September 05, 2018 05:04
Indian CEO Held on Visa Fraud Charges

(Image source from: Darpan Magazine)

An Indian Chief Executive Officer (CEO) has been charged with H-1B visa fraud on nearly 200 counts.

A 49-year-old Pradyumna Kumar Samal, a native of the state of Odisha, was arrested on August 28 upon landing at Seattle-Tacoma Airport in the state of Washington, the United States Department of Justice (DOJ) said in a press release a day later.

During his term of office as CEO of two technology firms starting in 2010, Samal allegedly ran a multi-year visa-fraud racket. The two Redmond, Washington-based entities he headed were Information Technology services firm Divensi and geospatial data processing company Azimetry.

Samal has been accused of using a "bench-and-switch" scheme to "exploit foreign-national workers, compete unlawfully in the market, and defraud the U.S. government," as per the DOJ.

The complaint says Samal forged fraudulent letters and statements of work to get foreign nationals visas under the specialty occupation category.

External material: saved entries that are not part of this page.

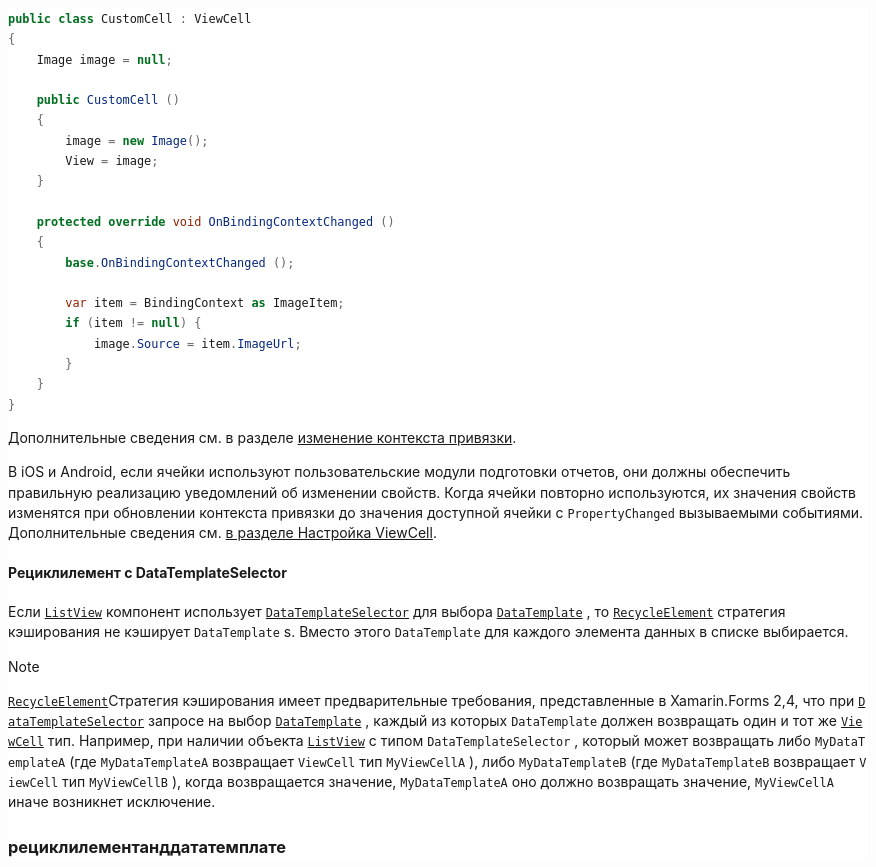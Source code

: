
 ```csharp
public class CustomCell : ViewCell
{
    Image image = null;
    
    public CustomCell ()
    {
        image = new Image();
        View = image;
    }
    
    protected override void OnBindingContextChanged ()
    {
        base.OnBindingContextChanged ();
        
        var item = BindingContext as ImageItem;
        if (item != null) {
            image.Source = item.ImageUrl;
        }
    }
}
```

Дополнительные сведения см. в разделе [изменение контекста привязки](~/xamarin-forms/user-interface/listview/customizing-cell-appearance.md#binding-context-changes).

В iOS и Android, если ячейки используют пользовательские модули подготовки отчетов, они должны обеспечить правильную реализацию уведомлений об изменении свойств. Когда ячейки повторно используются, их значения свойств изменятся при обновлении контекста привязки до значения доступной ячейки с `PropertyChanged` вызываемыми событиями. Дополнительные сведения см. [в разделе Настройка ViewCell](~/xamarin-forms/app-fundamentals/custom-renderer/viewcell.md).

#### <a name="recycleelement-with-a-datatemplateselector"></a>Рециклилемент с DataTemplateSelector

Если [`ListView`](xref:Xamarin.Forms.ListView) компонент использует [`DataTemplateSelector`](xref:Xamarin.Forms.DataTemplateSelector) для выбора [`DataTemplate`](xref:Xamarin.Forms.DataTemplate) , то [`RecycleElement`](xref:Xamarin.Forms.ListViewCachingStrategy.RecycleElement) стратегия кэширования не кэширует `DataTemplate` s. Вместо этого `DataTemplate` для каждого элемента данных в списке выбирается.

> [!NOTE]
> [`RecycleElement`](xref:Xamarin.Forms.ListViewCachingStrategy.RecycleElement)Стратегия кэширования имеет предварительные требования, представленные в Xamarin.Forms 2,4, что при [`DataTemplateSelector`](xref:Xamarin.Forms.DataTemplateSelector) запросе на выбор [`DataTemplate`](xref:Xamarin.Forms.DataTemplate) , каждый из которых `DataTemplate` должен возвращать один и тот же [`ViewCell`](xref:Xamarin.Forms.ViewCell) тип. Например, при наличии объекта [`ListView`](xref:Xamarin.Forms.ListView) с типом `DataTemplateSelector` , который может возвращать либо `MyDataTemplateA` (где `MyDataTemplateA` возвращает `ViewCell` тип `MyViewCellA` ), либо `MyDataTemplateB` (где `MyDataTemplateB` возвращает `ViewCell` тип `MyViewCellB` ), когда возвращается значение, `MyDataTemplateA` оно должно возвращать значение, `MyViewCellA` иначе возникнет исключение.

### <a name="recycleelementanddatatemplate"></a>рециклилементанддататемплате
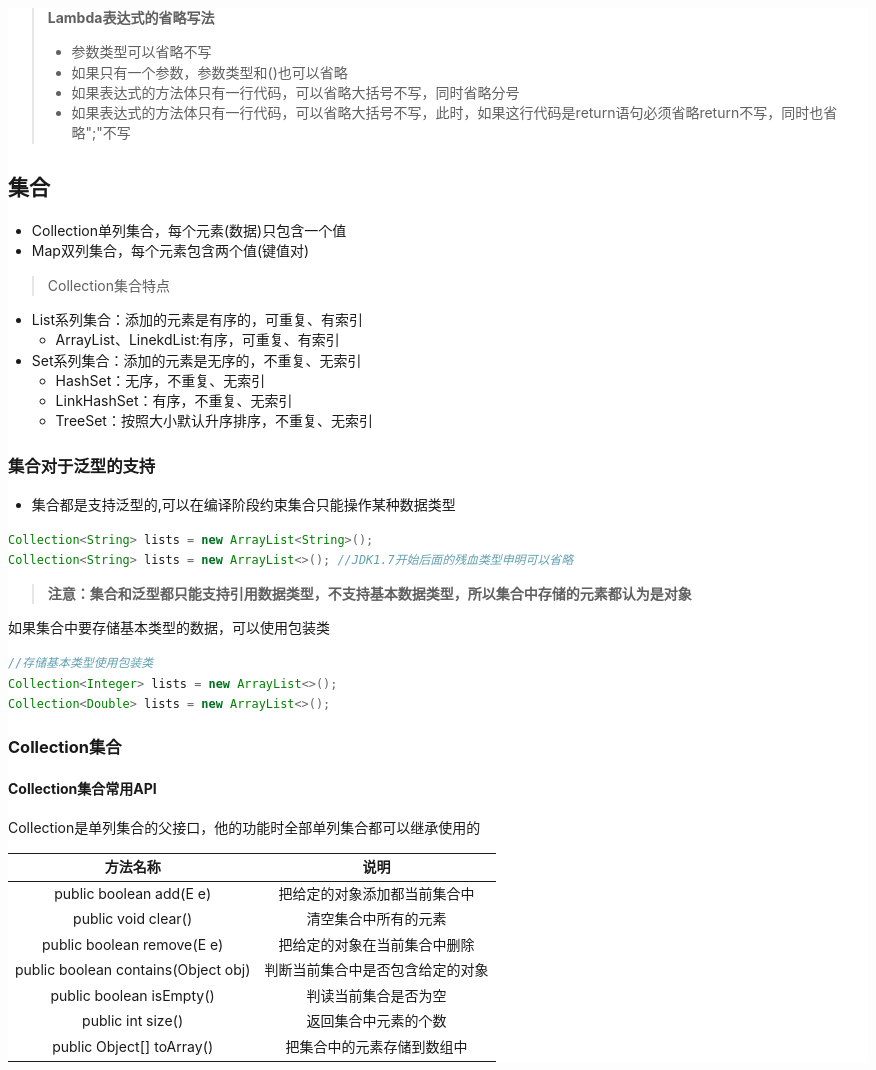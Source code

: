 > **Lambda表达式的省略写法**
>
> - 参数类型可以省略不写
> - 如果只有一个参数，参数类型和()也可以省略
> - 如果表达式的方法体只有一行代码，可以省略大括号不写，同时省略分号
> - 如果表达式的方法体只有一行代码，可以省略大括号不写，此时，如果这行代码是return语句必须省略return不写，同时也省略";"不写

## 集合

- Collection单列集合，每个元素(数据)只包含一个值
- Map双列集合，每个元素包含两个值(键值对)

> Collection集合特点

- List系列集合：添加的元素是有序的，可重复、有索引
  - ArrayList、LinekdList:有序，可重复、有索引
- Set系列集合：添加的元素是无序的，不重复、无索引
  - HashSet：无序，不重复、无索引
  - LinkHashSet：有序，不重复、无索引
  - TreeSet：按照大小默认升序排序，不重复、无索引

### 集合对于泛型的支持

- 集合都是支持泛型的,可以在编译阶段约束集合只能操作某种数据类型

```java
Collection<String> lists = new ArrayList<String>();
Collection<String> lists = new ArrayList<>(); //JDK1.7开始后面的残血类型申明可以省略
```

> **注意：集合和泛型都只能支持引用数据类型，不支持基本数据类型，所以集合中存储的元素都认为是对象**

如果集合中要存储基本类型的数据，可以使用包装类

```java
//存储基本类型使用包装类
Collection<Integer> lists = new ArrayList<>();
Collection<Double> lists = new ArrayList<>();
```

### Collection集合

#### Collection集合常用API

Collection是单列集合的父接口，他的功能时全部单列集合都可以继承使用的

|              方法名称               |               说明               |
| :---------------------------------: | :------------------------------: |
|       public boolean add(E e)       |   把给定的对象添加都当前集合中   |
|         public void clear()         |       清空集合中所有的元素       |
|     public boolean remove(E e)      |   把给定的对象在当前集合中删除   |
| public boolean contains(Object obj) | 判断当前集合中是否包含给定的对象 |
|      public boolean isEmpty()       |       判读当前集合是否为空       |
|          public int size()          |       返回集合中元素的个数       |
|      public Object[] toArray()      |    把集合中的元素存储到数组中    |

He made it appear as though corporate clients had agreed to use these employees when, in fact, they had not. After the U.S. Citizenship and Immigration Services (USCIS) approved the applications based on fake documents, Samal's firms "benched" them, leaving them unpaid until they could actually be placed at a client's site.

Till now, nearly 200 workers have fallen prey to this scam. The victims were even forced to pay Samal's two companies a partially refundable "security deposit" of up to $5,000 for the visa filings - a hefty charge considering that no work or salary was guaranteed.

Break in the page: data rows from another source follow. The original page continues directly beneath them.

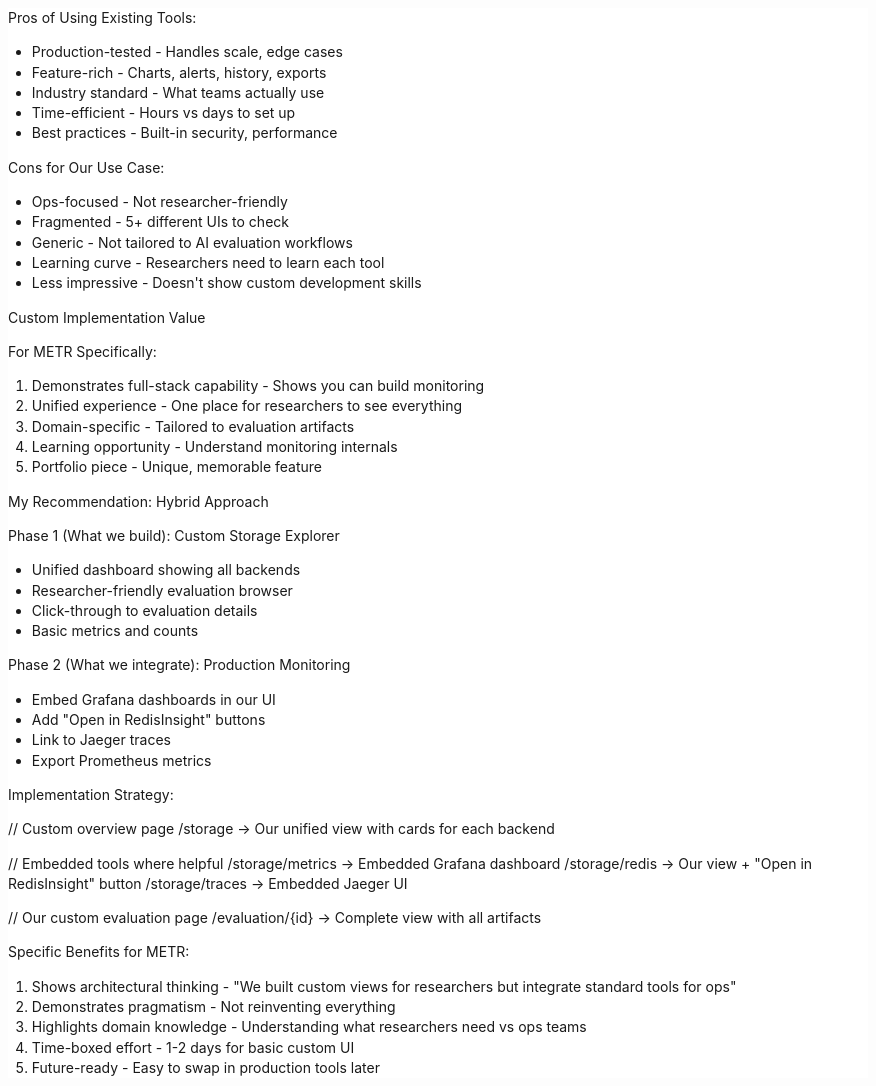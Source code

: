   Pros of Using Existing Tools:

  - Production-tested - Handles scale, edge cases
  - Feature-rich - Charts, alerts, history, exports
  - Industry standard - What teams actually use
  - Time-efficient - Hours vs days to set up
  - Best practices - Built-in security, performance

  Cons for Our Use Case:

  - Ops-focused - Not researcher-friendly
  - Fragmented - 5+ different UIs to check
  - Generic - Not tailored to AI evaluation workflows
  - Learning curve - Researchers need to learn each tool
  - Less impressive - Doesn't show custom development skills

  Custom Implementation Value

  For METR Specifically:

  1. Demonstrates full-stack capability - Shows you can build monitoring
  2. Unified experience - One place for researchers to see everything
  3. Domain-specific - Tailored to evaluation artifacts
  4. Learning opportunity - Understand monitoring internals
  5. Portfolio piece - Unique, memorable feature

  My Recommendation: Hybrid Approach

  Phase 1 (What we build): Custom Storage Explorer
  - Unified dashboard showing all backends
  - Researcher-friendly evaluation browser
  - Click-through to evaluation details
  - Basic metrics and counts

  Phase 2 (What we integrate): Production Monitoring
  - Embed Grafana dashboards in our UI
  - Add "Open in RedisInsight" buttons
  - Link to Jaeger traces
  - Export Prometheus metrics

  Implementation Strategy:

  // Custom overview page
  /storage -> Our unified view with cards for each backend

  // Embedded tools where helpful
  /storage/metrics -> Embedded Grafana dashboard
  /storage/redis -> Our view + "Open in RedisInsight" button
  /storage/traces -> Embedded Jaeger UI

  // Our custom evaluation page
  /evaluation/{id} -> Complete view with all artifacts

  Specific Benefits for METR:

  1. Shows architectural thinking - "We built custom views for researchers
  but integrate standard tools for ops"
  2. Demonstrates pragmatism - Not reinventing everything
  3. Highlights domain knowledge - Understanding what researchers need vs
  ops teams
  4. Time-boxed effort - 1-2 days for basic custom UI
  5. Future-ready - Easy to swap in production tools later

Some comments on Divensi's page on myvisajobs.com, a work-visa monitor, suggest that the employer usually doesn't return the money at all.

Since its founding, Divensi has filed 1,139 labor condition applications, a precondition for H-1B visas; Azimetry has 929 in total.

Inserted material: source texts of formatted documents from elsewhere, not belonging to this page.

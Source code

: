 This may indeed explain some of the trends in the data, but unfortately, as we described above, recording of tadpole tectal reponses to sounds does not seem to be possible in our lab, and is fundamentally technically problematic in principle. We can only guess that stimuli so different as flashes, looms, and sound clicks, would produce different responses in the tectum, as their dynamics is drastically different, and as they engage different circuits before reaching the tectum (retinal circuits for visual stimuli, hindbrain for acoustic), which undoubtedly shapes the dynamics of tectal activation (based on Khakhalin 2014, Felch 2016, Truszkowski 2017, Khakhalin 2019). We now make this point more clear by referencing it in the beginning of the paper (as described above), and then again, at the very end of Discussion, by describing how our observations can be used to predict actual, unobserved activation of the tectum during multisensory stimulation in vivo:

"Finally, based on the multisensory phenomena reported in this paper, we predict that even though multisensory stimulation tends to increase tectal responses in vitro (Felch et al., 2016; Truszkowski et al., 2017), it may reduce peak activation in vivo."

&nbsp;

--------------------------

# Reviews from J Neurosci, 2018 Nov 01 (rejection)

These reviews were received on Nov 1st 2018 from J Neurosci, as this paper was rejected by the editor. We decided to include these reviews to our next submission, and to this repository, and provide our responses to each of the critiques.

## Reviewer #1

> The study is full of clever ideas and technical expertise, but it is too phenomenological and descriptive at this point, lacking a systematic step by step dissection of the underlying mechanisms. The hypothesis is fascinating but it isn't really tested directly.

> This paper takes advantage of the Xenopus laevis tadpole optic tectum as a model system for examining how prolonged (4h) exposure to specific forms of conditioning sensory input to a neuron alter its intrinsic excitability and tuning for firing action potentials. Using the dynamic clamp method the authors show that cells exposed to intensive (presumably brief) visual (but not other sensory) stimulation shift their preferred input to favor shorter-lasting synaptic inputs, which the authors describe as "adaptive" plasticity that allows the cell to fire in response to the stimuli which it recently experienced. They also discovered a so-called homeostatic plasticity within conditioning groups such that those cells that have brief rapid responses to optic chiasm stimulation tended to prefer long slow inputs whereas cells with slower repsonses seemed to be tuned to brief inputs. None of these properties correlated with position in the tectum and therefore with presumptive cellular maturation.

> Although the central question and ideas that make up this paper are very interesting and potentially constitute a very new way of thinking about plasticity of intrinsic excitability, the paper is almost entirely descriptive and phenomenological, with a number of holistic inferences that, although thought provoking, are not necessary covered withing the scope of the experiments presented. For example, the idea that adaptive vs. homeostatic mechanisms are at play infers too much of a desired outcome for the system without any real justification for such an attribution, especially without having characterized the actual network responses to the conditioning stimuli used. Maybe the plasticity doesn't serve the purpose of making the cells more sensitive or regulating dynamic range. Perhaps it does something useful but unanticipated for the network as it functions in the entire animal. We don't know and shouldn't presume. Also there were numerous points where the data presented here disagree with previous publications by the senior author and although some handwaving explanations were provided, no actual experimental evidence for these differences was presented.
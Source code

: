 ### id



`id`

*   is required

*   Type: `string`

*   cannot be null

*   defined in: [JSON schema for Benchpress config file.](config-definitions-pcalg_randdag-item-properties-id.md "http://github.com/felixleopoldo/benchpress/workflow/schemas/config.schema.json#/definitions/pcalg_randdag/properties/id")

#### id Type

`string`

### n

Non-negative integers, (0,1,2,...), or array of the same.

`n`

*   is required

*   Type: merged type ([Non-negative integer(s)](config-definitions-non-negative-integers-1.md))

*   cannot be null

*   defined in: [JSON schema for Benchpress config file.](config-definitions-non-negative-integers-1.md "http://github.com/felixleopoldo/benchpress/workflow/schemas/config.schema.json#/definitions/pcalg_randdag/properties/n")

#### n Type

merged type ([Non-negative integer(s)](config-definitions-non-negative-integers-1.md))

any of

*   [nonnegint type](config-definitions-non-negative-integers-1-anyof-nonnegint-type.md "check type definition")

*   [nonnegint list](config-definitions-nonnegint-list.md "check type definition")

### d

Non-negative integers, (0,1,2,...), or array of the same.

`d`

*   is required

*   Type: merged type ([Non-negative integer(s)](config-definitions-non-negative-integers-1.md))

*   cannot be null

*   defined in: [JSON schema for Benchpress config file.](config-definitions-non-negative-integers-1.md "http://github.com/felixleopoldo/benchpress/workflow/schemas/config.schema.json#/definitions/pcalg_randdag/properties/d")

Samal's representative Diane Butler of Davis Wright Tremaine law firm has refuted these allegations. The charges laid against her client "reflect the current hostility toward business immigration in a zero-tolerance environment," she told the Seattle Times newspaper.

If found guilty, the repercussions are going to be severe: up to 10 years in prison and a $250,000 fine.